── Exercise material
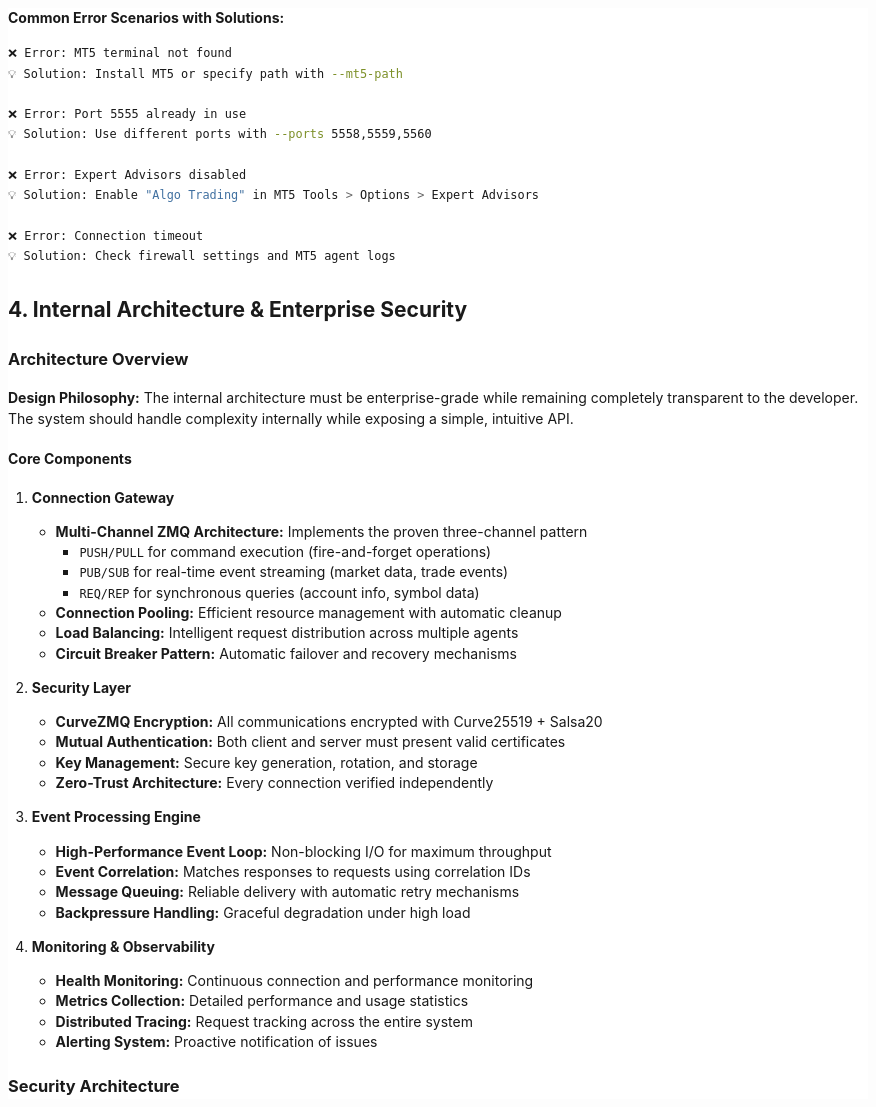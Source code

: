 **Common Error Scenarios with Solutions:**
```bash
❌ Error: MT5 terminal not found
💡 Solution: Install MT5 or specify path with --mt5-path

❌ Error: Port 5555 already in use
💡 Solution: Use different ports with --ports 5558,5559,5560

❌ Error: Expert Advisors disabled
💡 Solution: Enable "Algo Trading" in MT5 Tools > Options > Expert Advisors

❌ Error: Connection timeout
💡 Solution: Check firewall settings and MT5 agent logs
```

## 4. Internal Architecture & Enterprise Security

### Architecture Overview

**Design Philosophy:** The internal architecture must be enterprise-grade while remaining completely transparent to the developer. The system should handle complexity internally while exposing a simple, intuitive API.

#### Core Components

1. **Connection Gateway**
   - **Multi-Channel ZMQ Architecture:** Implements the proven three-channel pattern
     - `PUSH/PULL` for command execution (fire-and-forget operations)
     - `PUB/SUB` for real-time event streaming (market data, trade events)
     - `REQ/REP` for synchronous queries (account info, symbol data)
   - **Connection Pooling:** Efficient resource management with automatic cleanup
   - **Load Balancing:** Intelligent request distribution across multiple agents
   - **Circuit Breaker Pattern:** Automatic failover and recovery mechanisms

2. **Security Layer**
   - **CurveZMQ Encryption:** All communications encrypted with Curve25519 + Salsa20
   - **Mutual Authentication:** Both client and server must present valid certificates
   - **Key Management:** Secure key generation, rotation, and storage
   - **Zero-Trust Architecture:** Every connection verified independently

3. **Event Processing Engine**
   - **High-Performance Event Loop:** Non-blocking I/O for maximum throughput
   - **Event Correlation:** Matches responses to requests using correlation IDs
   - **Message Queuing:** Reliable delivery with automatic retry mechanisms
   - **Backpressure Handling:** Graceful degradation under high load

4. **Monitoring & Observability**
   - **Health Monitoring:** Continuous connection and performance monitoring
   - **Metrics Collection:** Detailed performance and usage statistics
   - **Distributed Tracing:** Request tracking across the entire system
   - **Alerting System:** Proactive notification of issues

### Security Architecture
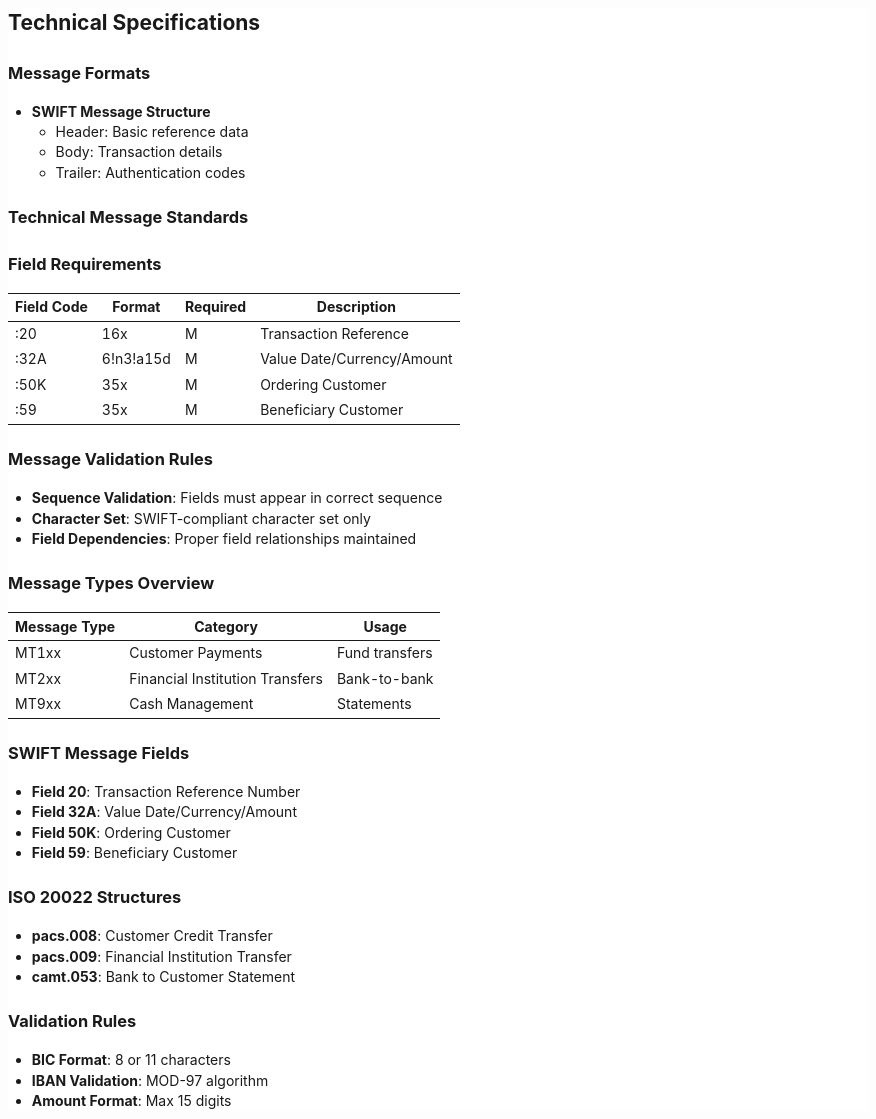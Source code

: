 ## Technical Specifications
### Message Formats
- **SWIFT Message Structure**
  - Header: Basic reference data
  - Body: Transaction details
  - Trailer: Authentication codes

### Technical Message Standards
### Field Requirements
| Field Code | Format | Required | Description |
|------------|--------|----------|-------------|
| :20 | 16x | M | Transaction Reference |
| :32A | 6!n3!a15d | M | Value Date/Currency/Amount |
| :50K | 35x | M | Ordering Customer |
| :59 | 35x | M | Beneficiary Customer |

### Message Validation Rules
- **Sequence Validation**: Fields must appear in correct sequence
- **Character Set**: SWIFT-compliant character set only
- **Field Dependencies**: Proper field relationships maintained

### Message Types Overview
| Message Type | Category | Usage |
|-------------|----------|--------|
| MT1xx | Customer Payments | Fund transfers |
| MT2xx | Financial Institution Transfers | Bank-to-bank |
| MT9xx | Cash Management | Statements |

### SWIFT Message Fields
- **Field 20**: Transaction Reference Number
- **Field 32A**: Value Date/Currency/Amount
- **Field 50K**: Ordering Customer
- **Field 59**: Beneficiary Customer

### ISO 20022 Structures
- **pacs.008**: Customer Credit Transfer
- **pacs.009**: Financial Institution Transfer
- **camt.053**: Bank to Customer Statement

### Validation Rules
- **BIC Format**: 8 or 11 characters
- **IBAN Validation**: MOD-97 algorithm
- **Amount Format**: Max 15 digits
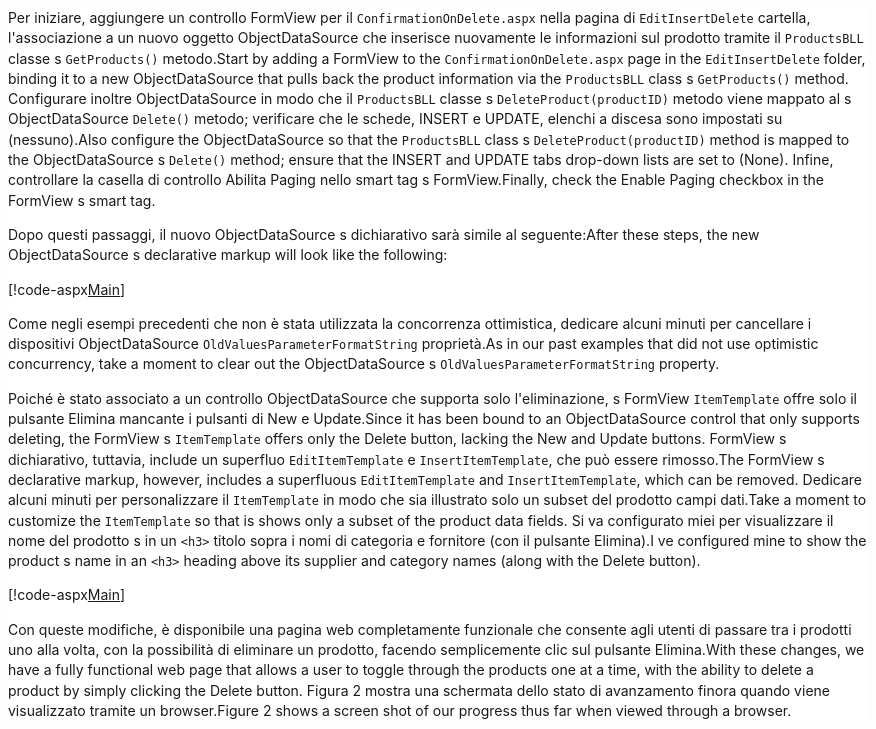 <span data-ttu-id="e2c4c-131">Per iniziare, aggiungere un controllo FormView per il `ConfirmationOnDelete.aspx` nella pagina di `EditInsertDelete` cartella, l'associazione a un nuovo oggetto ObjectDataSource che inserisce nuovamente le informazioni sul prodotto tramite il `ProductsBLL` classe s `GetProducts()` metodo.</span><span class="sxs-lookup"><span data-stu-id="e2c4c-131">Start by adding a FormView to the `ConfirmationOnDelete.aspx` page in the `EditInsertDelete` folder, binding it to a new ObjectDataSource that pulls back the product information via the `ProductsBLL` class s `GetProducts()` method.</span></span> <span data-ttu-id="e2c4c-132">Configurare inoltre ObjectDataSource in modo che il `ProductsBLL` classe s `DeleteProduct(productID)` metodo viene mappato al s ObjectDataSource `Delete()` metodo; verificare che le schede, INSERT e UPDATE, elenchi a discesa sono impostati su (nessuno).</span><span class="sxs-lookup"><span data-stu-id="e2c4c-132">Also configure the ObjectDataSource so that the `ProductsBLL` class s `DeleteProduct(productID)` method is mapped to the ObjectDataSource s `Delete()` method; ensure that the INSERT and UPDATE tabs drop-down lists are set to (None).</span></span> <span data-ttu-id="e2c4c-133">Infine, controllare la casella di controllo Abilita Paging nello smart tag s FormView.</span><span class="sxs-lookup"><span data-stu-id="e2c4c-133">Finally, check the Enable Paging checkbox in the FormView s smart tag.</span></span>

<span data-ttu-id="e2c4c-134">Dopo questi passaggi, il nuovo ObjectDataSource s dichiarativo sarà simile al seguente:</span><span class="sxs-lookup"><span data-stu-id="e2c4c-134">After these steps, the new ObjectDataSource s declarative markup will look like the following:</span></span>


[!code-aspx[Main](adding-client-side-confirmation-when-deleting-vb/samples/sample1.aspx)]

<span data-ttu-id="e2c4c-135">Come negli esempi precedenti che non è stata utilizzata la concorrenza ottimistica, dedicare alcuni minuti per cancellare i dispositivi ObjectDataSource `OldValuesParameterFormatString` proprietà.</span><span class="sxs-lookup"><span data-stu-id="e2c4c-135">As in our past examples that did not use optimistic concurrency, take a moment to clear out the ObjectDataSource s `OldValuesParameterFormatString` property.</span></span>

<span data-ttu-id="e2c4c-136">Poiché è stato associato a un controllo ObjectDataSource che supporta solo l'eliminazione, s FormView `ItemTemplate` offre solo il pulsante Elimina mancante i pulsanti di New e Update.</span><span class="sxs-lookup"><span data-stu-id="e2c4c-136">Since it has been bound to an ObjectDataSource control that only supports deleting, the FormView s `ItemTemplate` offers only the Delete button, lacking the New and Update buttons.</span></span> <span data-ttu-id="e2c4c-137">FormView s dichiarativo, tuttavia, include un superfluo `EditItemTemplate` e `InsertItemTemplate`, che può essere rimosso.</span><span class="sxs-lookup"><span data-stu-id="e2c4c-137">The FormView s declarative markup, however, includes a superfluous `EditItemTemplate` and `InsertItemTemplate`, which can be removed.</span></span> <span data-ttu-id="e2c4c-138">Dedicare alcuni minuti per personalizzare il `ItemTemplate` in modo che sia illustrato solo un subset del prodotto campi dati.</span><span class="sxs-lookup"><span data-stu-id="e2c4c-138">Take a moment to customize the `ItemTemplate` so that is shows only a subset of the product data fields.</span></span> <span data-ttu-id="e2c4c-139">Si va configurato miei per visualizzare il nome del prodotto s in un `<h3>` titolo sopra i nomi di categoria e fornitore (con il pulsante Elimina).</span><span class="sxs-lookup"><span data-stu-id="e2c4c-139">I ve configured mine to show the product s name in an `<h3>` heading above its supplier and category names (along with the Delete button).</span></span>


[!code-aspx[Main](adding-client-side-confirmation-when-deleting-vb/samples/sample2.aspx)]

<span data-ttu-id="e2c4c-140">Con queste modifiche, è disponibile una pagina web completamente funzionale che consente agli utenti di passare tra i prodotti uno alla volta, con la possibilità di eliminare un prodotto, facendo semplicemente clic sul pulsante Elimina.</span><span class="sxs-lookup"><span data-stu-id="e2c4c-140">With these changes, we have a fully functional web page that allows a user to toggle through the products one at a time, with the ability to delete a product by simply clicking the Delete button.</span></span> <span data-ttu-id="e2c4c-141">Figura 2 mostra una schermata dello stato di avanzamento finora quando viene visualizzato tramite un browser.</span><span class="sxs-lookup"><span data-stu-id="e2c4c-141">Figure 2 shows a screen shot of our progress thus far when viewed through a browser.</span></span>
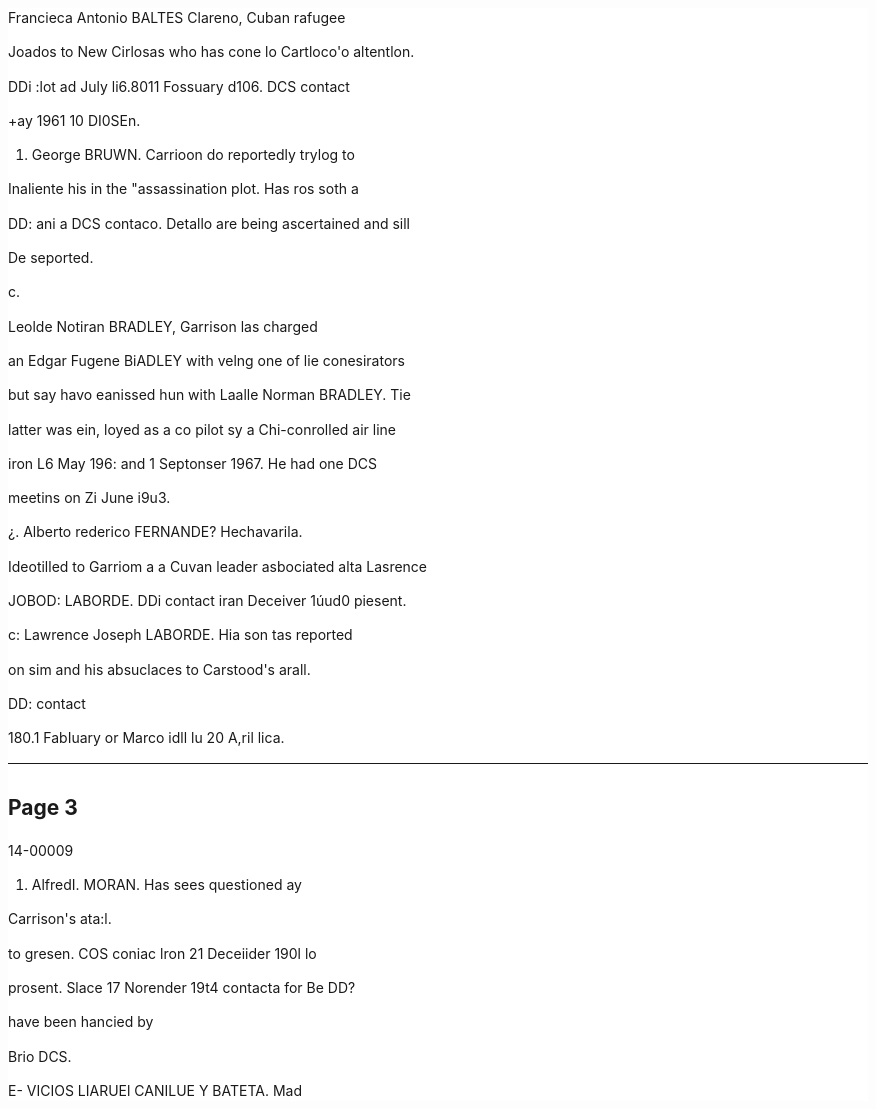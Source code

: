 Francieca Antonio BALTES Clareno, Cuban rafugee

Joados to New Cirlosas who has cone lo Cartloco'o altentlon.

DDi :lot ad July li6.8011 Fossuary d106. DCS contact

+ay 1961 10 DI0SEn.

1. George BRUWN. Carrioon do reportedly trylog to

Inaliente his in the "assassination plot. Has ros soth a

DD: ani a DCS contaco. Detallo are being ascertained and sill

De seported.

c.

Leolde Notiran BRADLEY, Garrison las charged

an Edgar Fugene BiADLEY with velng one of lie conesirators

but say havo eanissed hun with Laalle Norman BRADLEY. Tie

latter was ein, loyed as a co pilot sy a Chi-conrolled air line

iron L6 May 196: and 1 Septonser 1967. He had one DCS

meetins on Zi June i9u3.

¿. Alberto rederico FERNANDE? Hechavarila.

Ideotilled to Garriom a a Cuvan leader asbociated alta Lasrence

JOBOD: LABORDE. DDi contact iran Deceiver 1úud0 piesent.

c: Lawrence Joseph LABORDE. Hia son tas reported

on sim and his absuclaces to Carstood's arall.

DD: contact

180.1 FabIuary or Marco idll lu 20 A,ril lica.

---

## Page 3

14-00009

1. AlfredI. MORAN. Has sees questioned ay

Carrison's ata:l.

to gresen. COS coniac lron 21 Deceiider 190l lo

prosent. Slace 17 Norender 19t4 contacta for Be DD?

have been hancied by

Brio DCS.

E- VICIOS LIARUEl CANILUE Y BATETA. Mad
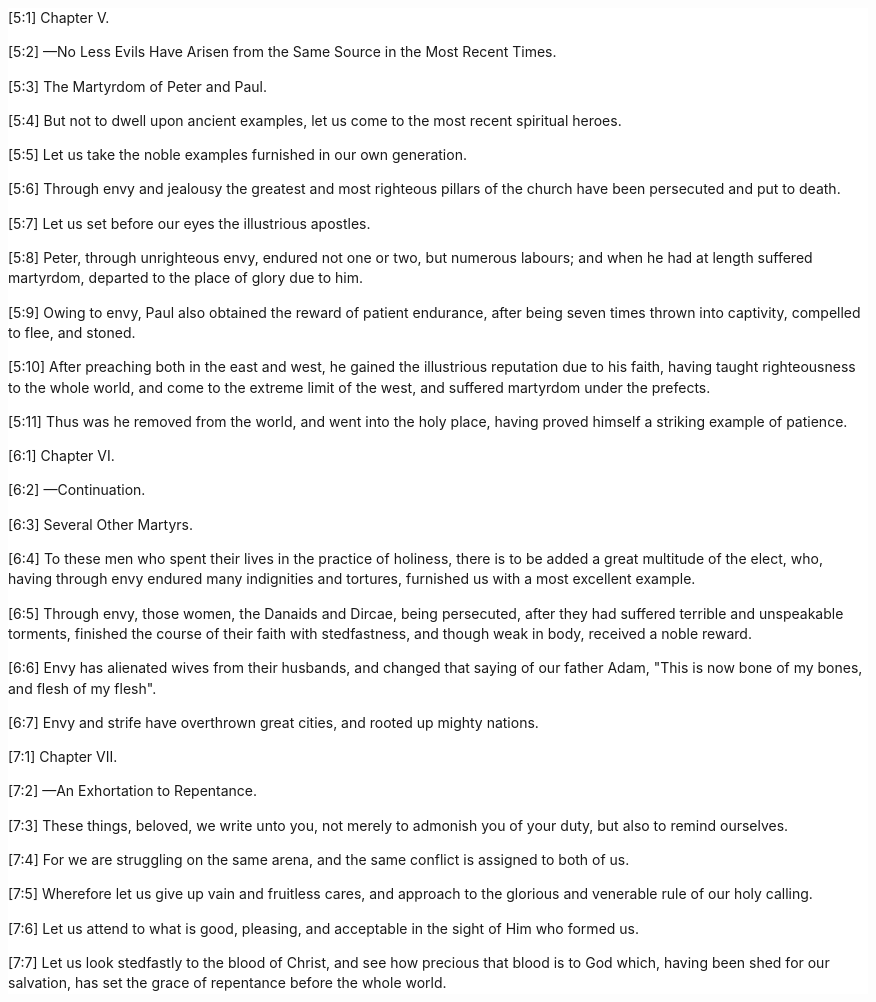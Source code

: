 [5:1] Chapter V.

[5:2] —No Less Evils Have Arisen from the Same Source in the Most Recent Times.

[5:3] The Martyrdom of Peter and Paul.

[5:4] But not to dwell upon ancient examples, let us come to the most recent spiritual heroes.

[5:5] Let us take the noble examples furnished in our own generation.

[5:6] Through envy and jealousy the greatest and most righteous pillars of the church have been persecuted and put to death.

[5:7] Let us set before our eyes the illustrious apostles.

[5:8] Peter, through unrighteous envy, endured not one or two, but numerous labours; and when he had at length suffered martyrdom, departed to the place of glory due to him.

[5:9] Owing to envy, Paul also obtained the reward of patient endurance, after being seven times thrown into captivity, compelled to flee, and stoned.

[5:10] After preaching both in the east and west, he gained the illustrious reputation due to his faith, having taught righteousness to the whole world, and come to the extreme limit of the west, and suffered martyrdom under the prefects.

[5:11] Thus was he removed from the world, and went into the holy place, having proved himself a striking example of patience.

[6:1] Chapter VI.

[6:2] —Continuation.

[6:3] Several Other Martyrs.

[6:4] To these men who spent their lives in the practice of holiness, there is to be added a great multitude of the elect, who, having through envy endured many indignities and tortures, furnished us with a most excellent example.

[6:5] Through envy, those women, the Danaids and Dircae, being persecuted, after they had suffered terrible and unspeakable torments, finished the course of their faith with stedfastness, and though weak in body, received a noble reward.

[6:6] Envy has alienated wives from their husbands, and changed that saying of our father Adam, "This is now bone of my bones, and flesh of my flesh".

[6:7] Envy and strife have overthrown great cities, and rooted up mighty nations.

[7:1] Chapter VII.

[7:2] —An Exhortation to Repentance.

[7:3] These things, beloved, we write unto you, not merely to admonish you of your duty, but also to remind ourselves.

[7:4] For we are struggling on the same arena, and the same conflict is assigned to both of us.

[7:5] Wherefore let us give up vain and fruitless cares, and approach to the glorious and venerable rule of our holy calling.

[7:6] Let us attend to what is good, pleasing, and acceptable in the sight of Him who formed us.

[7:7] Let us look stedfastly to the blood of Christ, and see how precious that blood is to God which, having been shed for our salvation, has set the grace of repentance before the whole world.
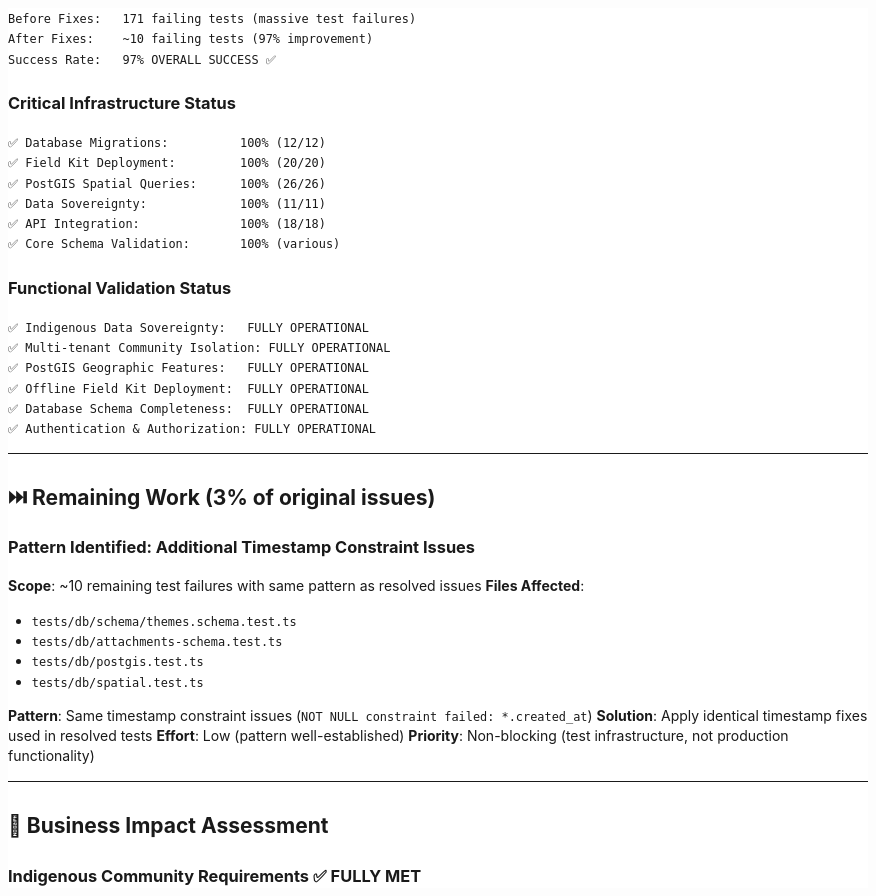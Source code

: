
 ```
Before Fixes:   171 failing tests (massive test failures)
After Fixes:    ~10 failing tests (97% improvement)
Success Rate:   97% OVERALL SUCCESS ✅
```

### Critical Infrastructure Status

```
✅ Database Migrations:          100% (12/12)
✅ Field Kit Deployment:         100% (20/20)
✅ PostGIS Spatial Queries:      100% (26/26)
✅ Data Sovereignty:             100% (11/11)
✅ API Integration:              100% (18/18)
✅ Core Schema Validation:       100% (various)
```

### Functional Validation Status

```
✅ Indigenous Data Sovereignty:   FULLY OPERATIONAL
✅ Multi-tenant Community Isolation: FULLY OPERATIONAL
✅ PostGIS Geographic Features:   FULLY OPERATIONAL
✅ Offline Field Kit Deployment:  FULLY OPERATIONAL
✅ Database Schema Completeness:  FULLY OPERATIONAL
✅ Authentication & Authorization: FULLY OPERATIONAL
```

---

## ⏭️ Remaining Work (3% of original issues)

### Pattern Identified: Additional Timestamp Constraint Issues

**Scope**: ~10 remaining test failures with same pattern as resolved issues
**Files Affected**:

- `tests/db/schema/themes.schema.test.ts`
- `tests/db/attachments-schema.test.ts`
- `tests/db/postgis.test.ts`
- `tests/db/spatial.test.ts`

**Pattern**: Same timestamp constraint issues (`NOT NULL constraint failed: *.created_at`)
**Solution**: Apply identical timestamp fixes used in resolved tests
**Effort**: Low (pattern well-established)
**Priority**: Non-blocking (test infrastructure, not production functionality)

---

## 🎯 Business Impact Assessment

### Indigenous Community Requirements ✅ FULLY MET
────
— Work instructions —
Reprint exactly the lines above that start at the one with "[5:4] But not" and end at the one with "[5:9] Owing to", keeping both and adding none.

— Response to the task —
[5:4] But not to dwell upon ancient examples, let us come to the most recent spiritual heroes.

[5:5] Let us take the noble examples furnished in our own generation.

[5:6] Through envy and jealousy the greatest and most righteous pillars of the church have been persecuted and put to death.

[5:7] Let us set before our eyes the illustrious apostles.

[5:8] Peter, through unrighteous envy, endured not one or two, but numerous labours; and when he had at length suffered martyrdom, departed to the place of glory due to him.

[5:9] Owing to envy, Paul also obtained the reward of patient endurance, after being seven times thrown into captivity, compelled to flee, and stoned.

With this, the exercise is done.